__PROBLEM STATEMENT__
Repeat what the lines below say, word for word, and skip every image.

╭──

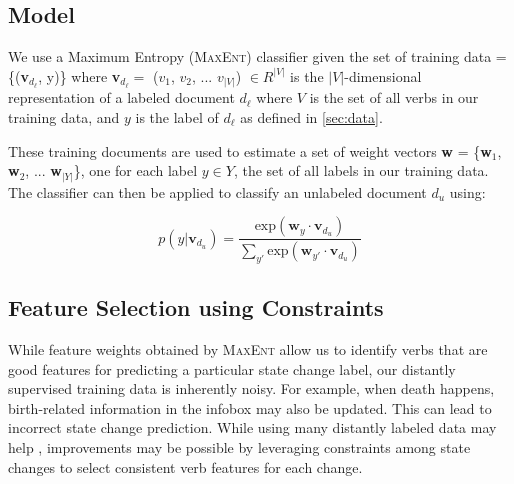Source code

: 
\subsection{Model}
We use a Maximum Entropy (\textsc{MaxEnt}) classifier given the set of training data = \{(\textbf{v}$_{d_{\ell}}$, y)\} where \textbf{v}$_{d_{\ell}} =$ ($v_1$, $v_2$, ... $v_{|V|}$) $\in R^{|V|}$ is the $|V|$-dimensional representation of a labeled document $d_{\ell}$ where $V$ is the set of all verbs in our training data, and $y$ is the label of $d_{\ell}$ as defined in \ref{sec:data}.

These training documents are used to estimate a set of weight vectors \textbf{w} = \{\textbf{w}$_1$, \textbf{w}$_2$, ... \textbf{w}$_{|Y|}$\}, one for each label $y \in Y$, the set of all labels in our training data. The classifier can then be applied to classify an unlabeled document $d_{\textit{u}}$ using: 

 \begin{equation}
	p(y|\textbf{v}_{d_{\textit{u}}}) = \frac{\mathrm{exp}  (\textbf{w}_{y} \cdot \textbf{v}_{d_{\textit{u}}})}{\sum_{y'} \mathrm{exp} (\textbf{w}_{y'} \cdot \textbf{v}_{d_{\textit{u}}})} \label{eqn:maxent}
\end{equation}

\subsection{Feature Selection using Constraints}

While feature weights obtained by \textsc{MaxEnt} allow us to identify verbs that are good features for predicting a particular state change label, our distantly supervised training data is inherently noisy. %
For example, when death happens, birth-related information in the infobox may also be updated. This can lead to incorrect state change prediction. While using many distantly labeled data may help%
, improvements may be possible by leveraging constraints among state changes to select consistent verb features for each change. 

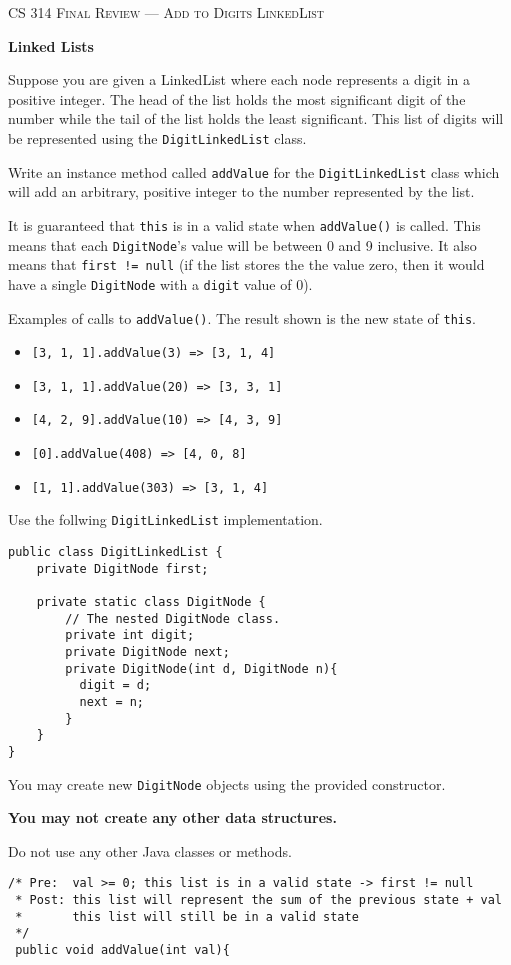 \documentclass[12pt,letter]{article}
\begin{document}
\noindent\textsc{\large CS 314 Final Review --- Add to Digits LinkedList}

\vspace{6pt}
\noindent\textbf{Linked Lists}

\vspace{2pt}
\noindent Suppose you are given a LinkedList where each node represents a digit in a positive integer. The head of the list holds the most significant digit
of the number while the tail of the list holds the least significant. This list of digits will be represented using the \texttt{DigitLinkedList} class.

\vspace{2pt}
\noindent Write an instance method called \texttt{addValue} for the \texttt{DigitLinkedList} class which will add an arbitrary, 
positive integer to the number represented by the list.

\vspace{2pt}
\noindent It is guaranteed that \texttt{this} is in a valid state when \texttt{addValue()} is called. This means that each \texttt{DigitNode}'s value will
be between 0 and 9 inclusive. It also means that \texttt{first != null} (if the list stores the the value zero, then it would have a single \texttt{DigitNode} with
a \texttt{digit} value of 0).

\noindent Examples of calls to \texttt{addValue()}. The result shown is the new state of \texttt{this}.
\begin{itemize}
  \item \texttt{[3, 1, 1].addValue(3) => [3, 1, 4]}
  \item \texttt{[3, 1, 1].addValue(20) => [3, 3, 1]}
  \item \texttt{[4, 2, 9].addValue(10) => [4, 3, 9]}
  \item \texttt{[0].addValue(408) => [4, 0, 8]}
  \item \texttt{[1, 1].addValue(303) => [3, 1, 4]}
\end{itemize}

\vspace{6pt}
\noindent Use the follwing \texttt{DigitLinkedList} implementation.
\begin{verbatim}
public class DigitLinkedList {
    private DigitNode first;

    private static class DigitNode {
        // The nested DigitNode class.
        private int digit;
        private DigitNode next;
        private DigitNode(int d, DigitNode n){
          digit = d;
          next = n;
        }
    }
}
\end{verbatim}

\noindent You may create new \texttt{DigitNode} objects using the provided constructor.

\noindent \textbf{You may not create any other data structures.}

\noindent Do not use any other Java classes or methods.

\clearpage
\begin{verbatim}
/* Pre:  val >= 0; this list is in a valid state -> first != null
 * Post: this list will represent the sum of the previous state + val
 *       this list will still be in a valid state
 */
 public void addValue(int val){
\end{verbatim}
\end{document}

╰──

__EXPECTED ANSWER__
Source code

: 
\subsection{Model}
We use a Maximum Entropy (\textsc{MaxEnt}) classifier given the set of training data = \{(\textbf{v}$_{d_{\ell}}$, y)\} where \textbf{v}$_{d_{\ell}} =$ ($v_1$, $v_2$, ... $v_{|V|}$) $\in R^{|V|}$ is the $|V|$-dimensional representation of a labeled document $d_{\ell}$ where $V$ is the set of all verbs in our training data, and $y$ is the label of $d_{\ell}$ as defined in \ref{sec:data}.

These training documents are used to estimate a set of weight vectors \textbf{w} = \{\textbf{w}$_1$, \textbf{w}$_2$, ... \textbf{w}$_{|Y|}$\}, one for each label $y \in Y$, the set of all labels in our training data. The classifier can then be applied to classify an unlabeled document $d_{\textit{u}}$ using: 

 \begin{equation}
	p(y|\textbf{v}_{d_{\textit{u}}}) = \frac{\mathrm{exp}  (\textbf{w}_{y} \cdot \textbf{v}_{d_{\textit{u}}})}{\sum_{y'} \mathrm{exp} (\textbf{w}_{y'} \cdot \textbf{v}_{d_{\textit{u}}})} \label{eqn:maxent}
\end{equation}

\subsection{Feature Selection using Constraints}

While feature weights obtained by \textsc{MaxEnt} allow us to identify verbs that are good features for predicting a particular state change label, our distantly supervised training data is inherently noisy. %
For example, when death happens, birth-related information in the infobox may also be updated. This can lead to incorrect state change prediction. While using many distantly labeled data may help%
, improvements may be possible by leveraging constraints among state changes to select consistent verb features for each change. 

 \documentclass[12pt,letter]{article}
\begin{document}
\noindent\textsc{\large CS 314 Final Review --- Add to Digits LinkedList}

\vspace{6pt}
\noindent\textbf{Linked Lists}

\vspace{2pt}
\noindent Suppose you are given a LinkedList where each node represents a digit in a positive integer. The head of the list holds the most significant digit
of the number while the tail of the list holds the least significant. This list of digits will be represented using the \texttt{DigitLinkedList} class.

\vspace{2pt}
\noindent Write an instance method called \texttt{addValue} for the \texttt{DigitLinkedList} class which will add an arbitrary, 
positive integer to the number represented by the list.

\vspace{2pt}
\noindent It is guaranteed that \texttt{this} is in a valid state when \texttt{addValue()} is called. This means that each \texttt{DigitNode}'s value will
be between 0 and 9 inclusive. It also means that \texttt{first != null} (if the list stores the the value zero, then it would have a single \texttt{DigitNode} with
a \texttt{digit} value of 0).

\noindent Examples of calls to \texttt{addValue()}. The result shown is the new state of \texttt{this}.
\begin{itemize}
  \item \texttt{[3, 1, 1].addValue(3) => [3, 1, 4]}
  \item \texttt{[3, 1, 1].addValue(20) => [3, 3, 1]}
  \item \texttt{[4, 2, 9].addValue(10) => [4, 3, 9]}
  \item \texttt{[0].addValue(408) => [4, 0, 8]}
  \item \texttt{[1, 1].addValue(303) => [3, 1, 4]}
\end{itemize}

\vspace{6pt}
\noindent Use the follwing \texttt{DigitLinkedList} implementation.
\begin{verbatim}
public class DigitLinkedList {
    private DigitNode first;

    private static class DigitNode {
        // The nested DigitNode class.
        private int digit;
        private DigitNode next;
        private DigitNode(int d, DigitNode n){
          digit = d;
          next = n;
        }
    }
}
\end{verbatim}

\noindent You may create new \texttt{DigitNode} objects using the provided constructor.

\noindent \textbf{You may not create any other data structures.}

\noindent Do not use any other Java classes or methods.

\clearpage
\begin{verbatim}
/* Pre:  val >= 0; this list is in a valid state -> first != null
 * Post: this list will represent the sum of the previous state + val
 *       this list will still be in a valid state
 */
 public void addValue(int val){
\end{verbatim}
\end{document}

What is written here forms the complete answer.